My next stop was at the mall. I put the recorders down on the edge of a table just like in the previous recording, trying to get the same perspective for all recorders. Here are the sounds so you can hear the ambiance for yourselves:
The same headphones were used and, again there were no audible problems on the tracks. The impressions I had listening to the previous track seem to be confirmed with this track. Like in the previous example the Edirol R09 has lots of low end (rumble is even more obvious in this example) and a narrower stereo width when compared to the Zoom H4 and Zoom H6 (this is especially noticeable when people talking walk by the microphones between 0’18 and 0’21). Locating sources is easier with the Zoom H4 and Zoom H6 than with the Edirol R09. The stereo width is similar on both Zooms, as is the general timbre: you don’t hear much spectral change from one Zoom to the other (the ‘room tones’ are pretty similar) but you do hear obvious spectral changes between the other recorders. The Zoom H4 and Zoom H6 still have that ‘hole’ in the middle feel on this track. The Roland R26 is darker than the Zoom H4 and Zoom H6 and seems even darker than Edirol R09 (you can tell if you listen to the ‘room tone’).

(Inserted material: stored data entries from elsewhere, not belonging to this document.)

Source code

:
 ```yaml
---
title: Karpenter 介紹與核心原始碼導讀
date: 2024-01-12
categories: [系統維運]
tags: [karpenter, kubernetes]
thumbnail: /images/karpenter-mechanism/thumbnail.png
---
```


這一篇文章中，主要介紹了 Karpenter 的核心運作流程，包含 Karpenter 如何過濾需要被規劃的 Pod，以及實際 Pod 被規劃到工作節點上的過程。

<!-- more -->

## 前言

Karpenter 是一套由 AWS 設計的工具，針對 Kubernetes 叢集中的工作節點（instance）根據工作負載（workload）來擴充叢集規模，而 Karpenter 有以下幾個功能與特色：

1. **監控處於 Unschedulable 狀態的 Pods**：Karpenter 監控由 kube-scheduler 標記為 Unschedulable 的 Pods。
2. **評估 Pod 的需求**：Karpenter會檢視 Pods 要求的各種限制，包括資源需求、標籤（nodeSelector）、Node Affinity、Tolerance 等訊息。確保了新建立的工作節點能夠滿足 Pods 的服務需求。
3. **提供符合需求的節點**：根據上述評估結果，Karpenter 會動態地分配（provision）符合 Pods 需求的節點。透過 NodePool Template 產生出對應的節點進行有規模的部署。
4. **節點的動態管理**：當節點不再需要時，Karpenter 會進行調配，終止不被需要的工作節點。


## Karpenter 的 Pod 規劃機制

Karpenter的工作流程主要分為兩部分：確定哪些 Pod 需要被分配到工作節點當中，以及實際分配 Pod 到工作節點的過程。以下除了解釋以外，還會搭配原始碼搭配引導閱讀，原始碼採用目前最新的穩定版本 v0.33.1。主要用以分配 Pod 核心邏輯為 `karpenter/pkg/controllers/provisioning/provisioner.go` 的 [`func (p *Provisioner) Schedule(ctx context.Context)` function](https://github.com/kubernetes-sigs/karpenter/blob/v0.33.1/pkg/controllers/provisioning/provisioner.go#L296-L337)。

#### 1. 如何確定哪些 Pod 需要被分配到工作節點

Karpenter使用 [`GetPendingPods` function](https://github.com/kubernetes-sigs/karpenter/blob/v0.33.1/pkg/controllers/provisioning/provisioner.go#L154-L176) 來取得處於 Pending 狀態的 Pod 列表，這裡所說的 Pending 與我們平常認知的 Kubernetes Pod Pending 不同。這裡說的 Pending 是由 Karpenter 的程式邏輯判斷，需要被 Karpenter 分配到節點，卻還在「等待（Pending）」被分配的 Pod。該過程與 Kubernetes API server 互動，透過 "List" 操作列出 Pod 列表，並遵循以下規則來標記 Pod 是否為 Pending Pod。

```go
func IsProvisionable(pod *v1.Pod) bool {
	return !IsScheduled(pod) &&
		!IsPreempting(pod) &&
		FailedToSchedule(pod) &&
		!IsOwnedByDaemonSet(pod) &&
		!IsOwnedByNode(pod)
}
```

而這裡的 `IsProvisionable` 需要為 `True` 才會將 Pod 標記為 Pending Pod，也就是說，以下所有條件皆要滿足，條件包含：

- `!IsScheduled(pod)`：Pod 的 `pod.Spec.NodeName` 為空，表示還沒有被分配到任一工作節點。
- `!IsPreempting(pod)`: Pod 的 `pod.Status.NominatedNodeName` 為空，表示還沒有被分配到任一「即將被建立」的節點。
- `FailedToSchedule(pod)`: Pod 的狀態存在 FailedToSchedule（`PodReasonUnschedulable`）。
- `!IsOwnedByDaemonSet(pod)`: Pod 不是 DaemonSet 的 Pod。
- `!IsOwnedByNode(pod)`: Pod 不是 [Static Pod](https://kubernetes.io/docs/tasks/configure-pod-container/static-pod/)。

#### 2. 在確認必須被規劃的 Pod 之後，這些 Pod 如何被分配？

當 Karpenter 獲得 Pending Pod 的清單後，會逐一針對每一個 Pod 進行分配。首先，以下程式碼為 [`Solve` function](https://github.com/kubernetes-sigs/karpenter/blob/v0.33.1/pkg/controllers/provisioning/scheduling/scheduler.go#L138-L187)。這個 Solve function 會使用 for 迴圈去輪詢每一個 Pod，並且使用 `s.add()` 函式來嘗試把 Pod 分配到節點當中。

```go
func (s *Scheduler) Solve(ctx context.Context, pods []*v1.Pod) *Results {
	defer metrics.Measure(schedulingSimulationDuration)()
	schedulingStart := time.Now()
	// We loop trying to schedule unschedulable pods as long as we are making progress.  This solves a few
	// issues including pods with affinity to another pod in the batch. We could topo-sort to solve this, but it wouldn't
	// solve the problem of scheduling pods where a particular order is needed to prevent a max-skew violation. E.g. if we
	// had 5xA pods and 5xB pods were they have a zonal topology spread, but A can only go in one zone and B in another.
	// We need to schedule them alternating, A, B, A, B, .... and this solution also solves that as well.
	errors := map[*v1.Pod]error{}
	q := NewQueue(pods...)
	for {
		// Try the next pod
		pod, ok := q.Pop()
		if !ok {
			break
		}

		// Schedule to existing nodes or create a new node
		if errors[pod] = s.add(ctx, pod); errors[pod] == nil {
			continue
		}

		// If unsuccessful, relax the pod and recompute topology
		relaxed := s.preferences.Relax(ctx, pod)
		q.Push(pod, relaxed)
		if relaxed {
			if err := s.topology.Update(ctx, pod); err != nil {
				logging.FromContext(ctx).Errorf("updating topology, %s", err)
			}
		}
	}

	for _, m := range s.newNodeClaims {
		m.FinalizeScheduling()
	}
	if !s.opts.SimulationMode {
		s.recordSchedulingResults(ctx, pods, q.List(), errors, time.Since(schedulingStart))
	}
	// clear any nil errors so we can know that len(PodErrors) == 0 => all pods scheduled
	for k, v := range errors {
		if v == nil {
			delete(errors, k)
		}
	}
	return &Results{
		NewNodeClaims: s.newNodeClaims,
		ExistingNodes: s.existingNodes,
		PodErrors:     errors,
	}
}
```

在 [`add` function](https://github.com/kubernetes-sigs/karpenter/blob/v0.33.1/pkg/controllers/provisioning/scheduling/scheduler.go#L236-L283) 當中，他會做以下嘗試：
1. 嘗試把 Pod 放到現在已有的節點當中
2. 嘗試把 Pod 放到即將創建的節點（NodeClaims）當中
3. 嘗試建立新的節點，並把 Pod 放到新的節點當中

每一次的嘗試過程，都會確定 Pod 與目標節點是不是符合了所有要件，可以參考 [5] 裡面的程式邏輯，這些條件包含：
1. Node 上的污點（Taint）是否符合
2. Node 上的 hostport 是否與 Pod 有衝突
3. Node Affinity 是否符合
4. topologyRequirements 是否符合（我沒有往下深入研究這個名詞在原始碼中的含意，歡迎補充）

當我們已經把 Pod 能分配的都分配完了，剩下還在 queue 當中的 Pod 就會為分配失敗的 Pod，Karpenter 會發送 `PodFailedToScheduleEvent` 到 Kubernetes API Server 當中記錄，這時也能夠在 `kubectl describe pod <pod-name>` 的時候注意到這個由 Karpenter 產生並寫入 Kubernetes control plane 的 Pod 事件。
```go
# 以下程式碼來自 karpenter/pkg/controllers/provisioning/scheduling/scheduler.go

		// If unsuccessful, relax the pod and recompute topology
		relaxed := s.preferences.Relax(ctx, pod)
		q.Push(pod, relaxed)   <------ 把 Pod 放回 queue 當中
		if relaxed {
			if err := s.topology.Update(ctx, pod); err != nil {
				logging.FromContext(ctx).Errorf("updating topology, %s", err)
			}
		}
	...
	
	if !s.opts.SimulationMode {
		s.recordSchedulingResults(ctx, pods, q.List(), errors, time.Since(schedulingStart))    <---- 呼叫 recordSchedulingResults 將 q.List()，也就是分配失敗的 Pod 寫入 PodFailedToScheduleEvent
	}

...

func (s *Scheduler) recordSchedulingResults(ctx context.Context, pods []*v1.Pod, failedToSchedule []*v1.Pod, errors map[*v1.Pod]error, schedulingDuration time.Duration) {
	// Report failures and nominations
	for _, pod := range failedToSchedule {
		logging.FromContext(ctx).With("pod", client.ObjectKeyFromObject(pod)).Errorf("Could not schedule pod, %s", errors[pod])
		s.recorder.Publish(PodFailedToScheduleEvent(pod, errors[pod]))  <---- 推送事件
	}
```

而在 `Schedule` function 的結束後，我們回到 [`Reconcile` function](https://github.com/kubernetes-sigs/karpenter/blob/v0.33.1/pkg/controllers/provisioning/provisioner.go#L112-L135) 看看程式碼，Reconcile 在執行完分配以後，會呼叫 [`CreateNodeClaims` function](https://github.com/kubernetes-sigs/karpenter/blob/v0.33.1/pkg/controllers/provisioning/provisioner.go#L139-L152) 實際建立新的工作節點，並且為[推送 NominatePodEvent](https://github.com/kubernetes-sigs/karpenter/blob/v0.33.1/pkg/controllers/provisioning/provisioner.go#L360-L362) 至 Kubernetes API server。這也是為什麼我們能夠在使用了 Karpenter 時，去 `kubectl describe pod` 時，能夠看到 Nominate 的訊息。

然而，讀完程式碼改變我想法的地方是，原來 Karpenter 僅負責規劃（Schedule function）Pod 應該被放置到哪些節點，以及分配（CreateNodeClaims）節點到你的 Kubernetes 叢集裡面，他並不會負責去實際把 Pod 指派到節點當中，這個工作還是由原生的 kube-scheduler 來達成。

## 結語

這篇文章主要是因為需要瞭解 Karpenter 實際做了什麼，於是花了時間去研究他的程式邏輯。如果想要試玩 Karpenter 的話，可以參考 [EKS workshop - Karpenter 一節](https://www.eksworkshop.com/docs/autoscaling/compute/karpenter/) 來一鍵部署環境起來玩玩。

The Roland R26 also felt wider than the Edirol R09.
For my last set of clips I recorded someone reading a poem. I put the recorders down on a table just like in the previous recordings, trying to get the same perspective for all recorders. Here are the clips so you can hear for yourselves:
Still the same monitoring headphones were used and again, there were no audible problems on the tracks however, with this quieter source, the internal noise and hiss of the recorders becomes apparent. The background ‘room tones’ also have different sonic personalities and choosing one over the other can be a question of personal taste. Something else that becomes obvious is the ‘room’ effect. The room in this example is large and resonant. It is not an ideal room in that the lack of acoustic treatment causes undesired ‘echoes’ to be heard. These ‘echoes’ (the reverb of the room) in turn cause comb filtering (phase cancelations and additions). For intelligibility purposes I would prefer a recorder that minimizes this ‘room’ effect. Also worth mentioning, none of the recorders seemed to emphasize ‘plosives’, those consonants (p, t, b, k, d) that cause microphones to ‘pop’. No pop filters or screens were used but the recorders, placed on a table, were lower than the mouth of the standing speaker, and that position probably helped. Another important element in speech, sibilance, was pretty consistent and not exaggerated from one recorder to the next.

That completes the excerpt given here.